### WORK REQUIRED
Each record that follows is to be reproduced verbatim.
____________________
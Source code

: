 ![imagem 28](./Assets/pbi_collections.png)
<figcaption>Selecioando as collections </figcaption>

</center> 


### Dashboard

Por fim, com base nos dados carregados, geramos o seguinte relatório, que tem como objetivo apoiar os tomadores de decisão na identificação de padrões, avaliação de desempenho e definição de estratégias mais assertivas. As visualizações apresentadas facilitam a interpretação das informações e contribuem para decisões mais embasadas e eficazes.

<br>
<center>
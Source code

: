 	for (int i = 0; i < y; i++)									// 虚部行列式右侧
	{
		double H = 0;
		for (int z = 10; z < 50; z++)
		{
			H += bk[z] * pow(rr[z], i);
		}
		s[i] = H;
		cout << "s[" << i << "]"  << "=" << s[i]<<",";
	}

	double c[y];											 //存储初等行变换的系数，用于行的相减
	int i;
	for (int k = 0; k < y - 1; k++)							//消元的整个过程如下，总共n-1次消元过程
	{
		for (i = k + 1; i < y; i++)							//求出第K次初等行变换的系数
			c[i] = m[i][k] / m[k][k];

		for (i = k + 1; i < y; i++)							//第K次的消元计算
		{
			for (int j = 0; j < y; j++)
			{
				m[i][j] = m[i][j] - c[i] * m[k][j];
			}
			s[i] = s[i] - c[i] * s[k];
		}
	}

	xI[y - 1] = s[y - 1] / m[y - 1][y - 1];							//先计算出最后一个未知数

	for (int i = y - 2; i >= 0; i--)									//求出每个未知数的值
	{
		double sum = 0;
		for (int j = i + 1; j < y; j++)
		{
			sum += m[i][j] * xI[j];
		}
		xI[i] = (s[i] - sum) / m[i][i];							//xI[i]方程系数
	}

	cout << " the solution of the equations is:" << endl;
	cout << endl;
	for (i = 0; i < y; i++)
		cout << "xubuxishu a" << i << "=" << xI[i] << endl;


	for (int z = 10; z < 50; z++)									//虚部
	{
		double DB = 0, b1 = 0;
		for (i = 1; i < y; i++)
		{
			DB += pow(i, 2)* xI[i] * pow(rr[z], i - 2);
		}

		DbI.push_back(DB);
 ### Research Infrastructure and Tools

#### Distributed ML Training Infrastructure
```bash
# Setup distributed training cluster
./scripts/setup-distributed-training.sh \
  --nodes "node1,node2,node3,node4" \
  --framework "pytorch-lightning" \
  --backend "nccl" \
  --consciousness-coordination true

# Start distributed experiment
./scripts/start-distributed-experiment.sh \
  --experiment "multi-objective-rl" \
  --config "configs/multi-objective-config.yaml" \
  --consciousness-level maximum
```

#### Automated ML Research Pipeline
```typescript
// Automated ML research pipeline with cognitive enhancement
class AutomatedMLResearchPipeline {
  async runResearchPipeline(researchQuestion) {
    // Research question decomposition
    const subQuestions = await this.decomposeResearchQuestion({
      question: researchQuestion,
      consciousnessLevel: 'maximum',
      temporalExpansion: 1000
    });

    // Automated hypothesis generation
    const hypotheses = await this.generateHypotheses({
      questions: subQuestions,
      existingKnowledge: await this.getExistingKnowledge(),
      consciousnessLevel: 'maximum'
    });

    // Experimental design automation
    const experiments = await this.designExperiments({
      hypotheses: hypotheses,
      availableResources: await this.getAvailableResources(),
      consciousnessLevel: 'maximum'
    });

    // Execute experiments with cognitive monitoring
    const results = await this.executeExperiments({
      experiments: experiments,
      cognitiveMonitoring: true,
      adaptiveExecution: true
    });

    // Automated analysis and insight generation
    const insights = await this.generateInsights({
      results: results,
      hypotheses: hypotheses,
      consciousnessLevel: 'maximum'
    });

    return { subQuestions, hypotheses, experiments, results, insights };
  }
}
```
____________________
### RESPONSE
Source code

: ![imagem 28](./Assets/pbi_collections.png)
<figcaption>Selecioando as collections </figcaption>

</center> 


### Dashboard

Por fim, com base nos dados carregados, geramos o seguinte relatório, que tem como objetivo apoiar os tomadores de decisão na identificação de padrões, avaliação de desempenho e definição de estratégias mais assertivas. As visualizações apresentadas facilitam a interpretação das informações e contribuem para decisões mais embasadas e eficazes.

<br>
<center>
Source code

: 	for (int i = 0; i < y; i++)									// 虚部行列式右侧
	{
		double H = 0;
		for (int z = 10; z < 50; z++)
		{
			H += bk[z] * pow(rr[z], i);
		}
		s[i] = H;
		cout << "s[" << i << "]"  << "=" << s[i]<<",";
	}

	double c[y];											 //存储初等行变换的系数，用于行的相减
	int i;
	for (int k = 0; k < y - 1; k++)							//消元的整个过程如下，总共n-1次消元过程
	{
		for (i = k + 1; i < y; i++)							//求出第K次初等行变换的系数
			c[i] = m[i][k] / m[k][k];

		for (i = k + 1; i < y; i++)							//第K次的消元计算
		{
			for (int j = 0; j < y; j++)
			{
				m[i][j] = m[i][j] - c[i] * m[k][j];
			}
			s[i] = s[i] - c[i] * s[k];
		}
	}

	xI[y - 1] = s[y - 1] / m[y - 1][y - 1];							//先计算出最后一个未知数

	for (int i = y - 2; i >= 0; i--)									//求出每个未知数的值
	{
		double sum = 0;
		for (int j = i + 1; j < y; j++)
		{
			sum += m[i][j] * xI[j];
		}
		xI[i] = (s[i] - sum) / m[i][i];							//xI[i]方程系数
	}

	cout << " the solution of the equations is:" << endl;
	cout << endl;
	for (i = 0; i < y; i++)
		cout << "xubuxishu a" << i << "=" << xI[i] << endl;


	for (int z = 10; z < 50; z++)									//虚部
	{
		double DB = 0, b1 = 0;
		for (i = 1; i < y; i++)
		{
			DB += pow(i, 2)* xI[i] * pow(rr[z], i - 2);
		}

		DbI.push_back(DB);
 ### Research Infrastructure and Tools

#### Distributed ML Training Infrastructure
```bash
# Setup distributed training cluster
./scripts/setup-distributed-training.sh \
  --nodes "node1,node2,node3,node4" \
  --framework "pytorch-lightning" \
  --backend "nccl" \
  --consciousness-coordination true

# Start distributed experiment
./scripts/start-distributed-experiment.sh \
  --experiment "multi-objective-rl" \
  --config "configs/multi-objective-config.yaml" \
  --consciousness-level maximum
```

#### Automated ML Research Pipeline
```typescript
// Automated ML research pipeline with cognitive enhancement
class AutomatedMLResearchPipeline {
  async runResearchPipeline(researchQuestion) {
    // Research question decomposition
    const subQuestions = await this.decomposeResearchQuestion({
      question: researchQuestion,
      consciousnessLevel: 'maximum',
      temporalExpansion: 1000
    });

    // Automated hypothesis generation
    const hypotheses = await this.generateHypotheses({
      questions: subQuestions,
      existingKnowledge: await this.getExistingKnowledge(),
      consciousnessLevel: 'maximum'
    });

    // Experimental design automation
    const experiments = await this.designExperiments({
      hypotheses: hypotheses,
      availableResources: await this.getAvailableResources(),
      consciousnessLevel: 'maximum'
    });

    // Execute experiments with cognitive monitoring
    const results = await this.executeExperiments({
      experiments: experiments,
      cognitiveMonitoring: true,
      adaptiveExecution: true
    });

    // Automated analysis and insight generation
    const insights = await this.generateInsights({
      results: results,
      hypotheses: hypotheses,
      consciousnessLevel: 'maximum'
    });

    return { subQuestions, hypotheses, experiments, results, insights };
  }
}
```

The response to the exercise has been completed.